Question

Integrate the following function-
 $ \smallint \dfrac{{\ln \left( {\ln x} \right)}}{{x\ln x}}dx\left( {x > 0} \right) $

Answer 1

Hint: This problem requires the various formulas and methods that are used in indefinite integrals. We will first use the substitution method where we will assume lnx as a suitable variable(t), and then compute the value of dx in terms of dt. Then we can integrate the simplified form using the rules for integration.

Complete step-by-step answer:
We need to solve the integral-
 $ \smallint \dfrac{{\ln \left( {\ln x} \right)}}{{x\ln x}}dx\left( {x > 0} \right) $
This cannot be integrated directly, so we will try to substitute a value to simplify it. Let us assume that-
 $ \ln x = t $ ...(1)
We will now differentiate both the sides with respect to x and t respectively, to find dx in terms of dt. This can be done using the formula-
 $ \dfrac{{d\left( {\ln x} \right)}}{{dx}} = \dfrac{1}{x} $
So, we can write that-
 $ \ln x = t $
 $ \dfrac{1}{x}dx = dt $ ...(2)
We will now substitute these values in equations (1) and (2) in the integral as-
 $ \smallint \dfrac{{\ln t}}{t}dt $
We can see that this form can still not be integrated directly, so we will substitute a value for t to further simplify our integral as-
 $ \ln t = z $
Differentiating wrt t and z,
 $ \dfrac{1}{t}dt = dz $
We will further substitute these values of t and dt in terms of z in the integral as-
 $ \smallint zdz $
This integral can be easily solve using the formula-
 $ \smallint {x^n}dx = \dfrac{{{x^{n + 1}}}}{{n + 1}} + C $
So we can integrate the function as-
 $ \begin{align}
   &= \dfrac{{{z^{1 + 1}}}}{{1 + 1}} + C \\
   &= \dfrac{{{z^2}}}{2} + C \\
  &We\;know\;that\;z = \ln t, \\
   &= \dfrac{{{{\left( {\ln t} \right)}^2}}}{2} + C \\
  &Also\;t = \ln x, \\
  & = \dfrac{{{{\left( {\ln \left( {\ln x} \right)} \right)}^2}}}{2} + C \\
\end{align} $

This is the required value of the integral.

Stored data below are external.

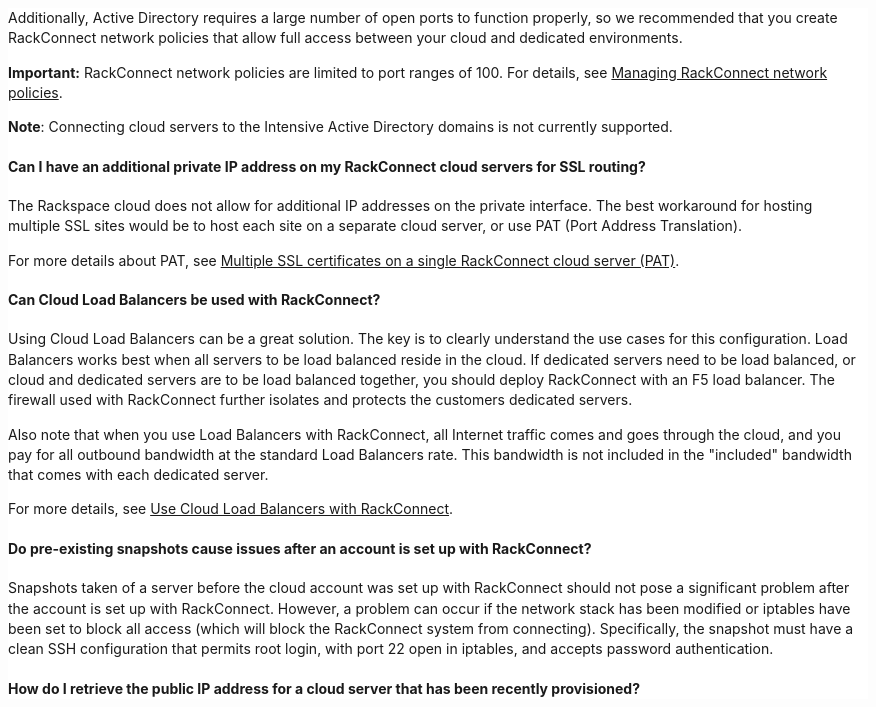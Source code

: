 Additionally, Active Directory requires a large number of open ports to
function properly, so we recommended that you create RackConnect
network policies that allow full access between your cloud and dedicated
environments.

**Important:** RackConnect network policies are limited to port ranges
of 100. For details, see [Managing RackConnect network policies](/how-to/managing-rackconnect-v20-network-policies).

**Note**: Connecting cloud servers to the Intensive Active Directory
domains is not currently supported.

#### Can I have an additional private IP address on my RackConnect cloud servers for SSL routing?

The Rackspace cloud does not allow for additional IP addresses on
the private interface. The best workaround for hosting multiple SSL
sites would be to host each site on a separate cloud server, or use
PAT (Port Address Translation).

For more details about PAT, see [Multiple SSL certificates on a single RackConnect cloud server (PAT)](/how-to/multiple-ssl-certificates-on-a-single-rackconnected-cloud-server-pat).

#### Can Cloud Load Balancers be used with RackConnect?

Using Cloud Load Balancers can be a great solution. The key is to clearly understand
the use cases for this configuration. Load Balancers works best when all servers to
be load balanced reside in the cloud. If dedicated servers need to be
load balanced, or cloud and dedicated servers are to be load balanced together,
you should deploy RackConnect with an F5 load balancer. The firewall
used with RackConnect further isolates and protects the
customers dedicated servers.

Also note that when you use Load Balancers with RackConnect, all Internet traffic
comes and goes through the cloud, and you pay for all
outbound bandwidth at the standard Load Balancers rate. This bandwidth is not
included in the "included" bandwidth that comes with each dedicated
server.

For more details, see [Use Cloud Load Balancers with RackConnect](/how-to/using-cloud-load-balancers-with-rackconnect).

#### Do pre-existing snapshots cause issues after an account is set up with RackConnect?

Snapshots taken of a server before the cloud account was set up with
RackConnect should not pose a significant problem after the account is
set up with RackConnect. However, a problem can occur if the network
stack has been modified or iptables have been set to block all access
(which will block the RackConnect system from connecting). Specifically,
the snapshot must have a clean SSH configuration that permits root
login, with port 22 open in iptables, and accepts password
authentication.

#### How do I retrieve the public IP address for a cloud server that has been recently provisioned?
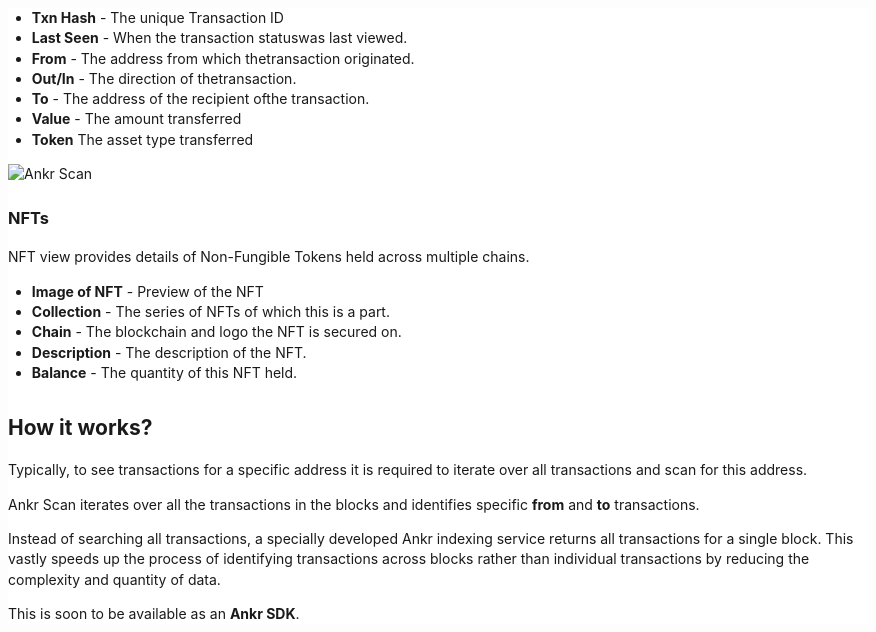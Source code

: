 - **Txn Hash** - The unique Transaction ID
- **Last Seen** - When the transaction statuswas last viewed.
- **From** - The address from which thetransaction originated.
- **Out/In** - The direction of thetransaction.
- **To** - The address of the recipient ofthe transaction.
- **Value** - The amount transferred
- **Token** The asset type transferred

<img src="/docs/assets-view-scan.png" alt="Ankr Scan" class="responsive-pic" width="800" />

### NFTs

NFT view provides details of Non-Fungible Tokens held across multiple chains.

- **Image of NFT** - Preview of the NFT
- **Collection** - The series of NFTs of which this is a part.
- **Chain** - The blockchain and logo the NFT is secured on.
- **Description** - The description of the NFT.
- **Balance** - The quantity of this NFT held. 


## How it works?

Typically, to see transactions for a specific address it is required to iterate over all transactions and scan for this address. 

Ankr Scan iterates over all the transactions in the blocks and identifies specific **from** and **to** transactions. 

Instead of searching all transactions, a specially developed Ankr indexing service returns all transactions for a single block. This vastly speeds up the process of identifying transactions across blocks rather than individual transactions by reducing the complexity and quantity of data. 

This is soon to be available as an **Ankr SDK**.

Note: The most common mistake made by a large number of students in any problem related to indefinite integrals is that they forget to add the constant of integration(C) at the end of the integral. Also, they often leave the answer in terms of the assumed variable(z), and don’t back substitute their values to write the answer in terms of the initial variable, which is x.